Methods: Retrospective review of a prospective, multi-center CD database was conducted. Database inclusion criteria were cervical kyphosis (CK) >10°, cervical scoliosis (CS) >10°, C2-7 SVA > 4cm or CBVA>25°. Patients were categorized by high (>10°) and low (< 10°) McGS and severe preoperative sagittal deformity (cSVA > 4cm). The demographic, surgical, and radiographic parameters were compared. Relative visibility of CBVA and McGS on x-ray was assessed. 1-year post-operative health status was examined using the Neck Disability Index (NDI), EQ-5D and (NSR) neck and arm. Established radiographic parameters were analyzed by paired and independent samples t-tests.
Results: 115 CD patients over age 18 (56% female, mean age 62, 41% revisions) were studied. CBVA was visible on x-ray in 17% of CD patients as compared to 90% visibility of McGS. High McGS was associated with poorer cSVA (58.6 vs 33.0 cm, p < .001) and TS-CL (58.2 vs 31.8°, p < .001). High McGS patients had more consecutive kyphotic levels in the upper cervical spine (64% vs 37%, p < .001) and below C5 (68% vs. 26%, p = .012). Both cohorts' NDI, EQ-5D, and NRS-neck scores improved at 1 year post-op (both p< .01), along with NRS neck rating (p< .01). However, in horizontal gaze disrupted patients, 1-year post-op McGS was associated with poorer NDI (r=.302, p=.012). Among those with post-operative cSVA >4cm, post-operative C2 slope was positively correlated with worse NDI (R=0.32, p=0.03) and EQ5D (R=-0.43, p=0.004), and cSVA was positively correlated with NSR neck (R=0.3, p=0.05).
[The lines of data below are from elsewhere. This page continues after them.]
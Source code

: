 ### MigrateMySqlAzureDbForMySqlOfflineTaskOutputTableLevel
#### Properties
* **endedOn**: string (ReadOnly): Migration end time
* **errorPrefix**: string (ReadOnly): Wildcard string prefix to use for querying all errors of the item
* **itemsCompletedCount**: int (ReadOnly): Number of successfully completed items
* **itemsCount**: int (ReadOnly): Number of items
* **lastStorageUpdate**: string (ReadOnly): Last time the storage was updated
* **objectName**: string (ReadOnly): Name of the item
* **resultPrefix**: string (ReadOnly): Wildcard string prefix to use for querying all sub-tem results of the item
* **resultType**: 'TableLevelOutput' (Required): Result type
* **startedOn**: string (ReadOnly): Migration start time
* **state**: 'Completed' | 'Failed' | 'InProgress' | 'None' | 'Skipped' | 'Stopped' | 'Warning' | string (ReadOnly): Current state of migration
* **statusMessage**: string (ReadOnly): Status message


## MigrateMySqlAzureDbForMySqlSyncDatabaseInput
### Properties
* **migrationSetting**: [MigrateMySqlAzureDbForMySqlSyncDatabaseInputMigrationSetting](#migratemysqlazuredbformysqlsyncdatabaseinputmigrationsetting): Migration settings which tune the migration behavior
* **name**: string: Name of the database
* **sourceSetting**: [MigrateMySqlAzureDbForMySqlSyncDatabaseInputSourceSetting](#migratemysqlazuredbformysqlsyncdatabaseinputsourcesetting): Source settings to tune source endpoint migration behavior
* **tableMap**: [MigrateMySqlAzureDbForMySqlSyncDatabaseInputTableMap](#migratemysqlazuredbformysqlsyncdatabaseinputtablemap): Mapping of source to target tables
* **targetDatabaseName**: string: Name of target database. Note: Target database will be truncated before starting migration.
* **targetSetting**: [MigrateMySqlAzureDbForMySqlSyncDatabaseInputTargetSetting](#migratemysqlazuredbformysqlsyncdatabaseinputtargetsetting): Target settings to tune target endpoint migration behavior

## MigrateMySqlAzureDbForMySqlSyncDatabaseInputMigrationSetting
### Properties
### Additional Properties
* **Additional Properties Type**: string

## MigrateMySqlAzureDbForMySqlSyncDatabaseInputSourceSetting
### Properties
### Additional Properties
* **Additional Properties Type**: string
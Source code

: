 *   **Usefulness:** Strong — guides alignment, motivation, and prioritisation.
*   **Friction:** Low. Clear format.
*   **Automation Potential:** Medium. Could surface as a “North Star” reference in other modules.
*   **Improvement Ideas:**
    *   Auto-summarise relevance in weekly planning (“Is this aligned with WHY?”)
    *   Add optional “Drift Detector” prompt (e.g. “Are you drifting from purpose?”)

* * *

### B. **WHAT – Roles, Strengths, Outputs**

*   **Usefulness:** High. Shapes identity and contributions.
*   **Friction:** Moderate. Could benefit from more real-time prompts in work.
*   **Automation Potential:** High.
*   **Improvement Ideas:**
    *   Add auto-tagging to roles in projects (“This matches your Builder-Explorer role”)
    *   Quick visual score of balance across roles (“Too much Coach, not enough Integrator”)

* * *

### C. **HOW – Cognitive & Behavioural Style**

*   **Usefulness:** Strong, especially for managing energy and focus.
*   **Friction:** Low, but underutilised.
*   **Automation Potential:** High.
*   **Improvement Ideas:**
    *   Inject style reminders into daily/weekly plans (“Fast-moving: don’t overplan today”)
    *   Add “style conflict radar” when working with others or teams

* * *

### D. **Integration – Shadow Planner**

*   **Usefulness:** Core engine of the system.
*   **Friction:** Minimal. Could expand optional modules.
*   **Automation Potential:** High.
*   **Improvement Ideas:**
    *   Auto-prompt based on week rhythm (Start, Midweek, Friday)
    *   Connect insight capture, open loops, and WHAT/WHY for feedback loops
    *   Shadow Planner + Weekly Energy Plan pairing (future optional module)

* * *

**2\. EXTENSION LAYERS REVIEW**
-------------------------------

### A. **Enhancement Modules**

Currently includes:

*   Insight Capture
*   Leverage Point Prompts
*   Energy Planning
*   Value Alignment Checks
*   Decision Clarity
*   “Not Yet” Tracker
Conclusion: These findings underscore the importance of correcting forward cervical alignment to improve pain and quality of life measures in patients with severe CD. Specifically, restoration of horizontal gaze, C2 slope and cSVA are critical in improving HRQL. Corrective surgery for CD improved HRQL in all patients. However, a greater post-operative McGS is indicative of pain and disability in CD patients. McGS is more visible, and easily assessed, on spinal x-rays than CBVA. Correcting patients' McGS, cSVA, and C2 slope to within normal ranges should be a priority in surgical treatment for CD patients.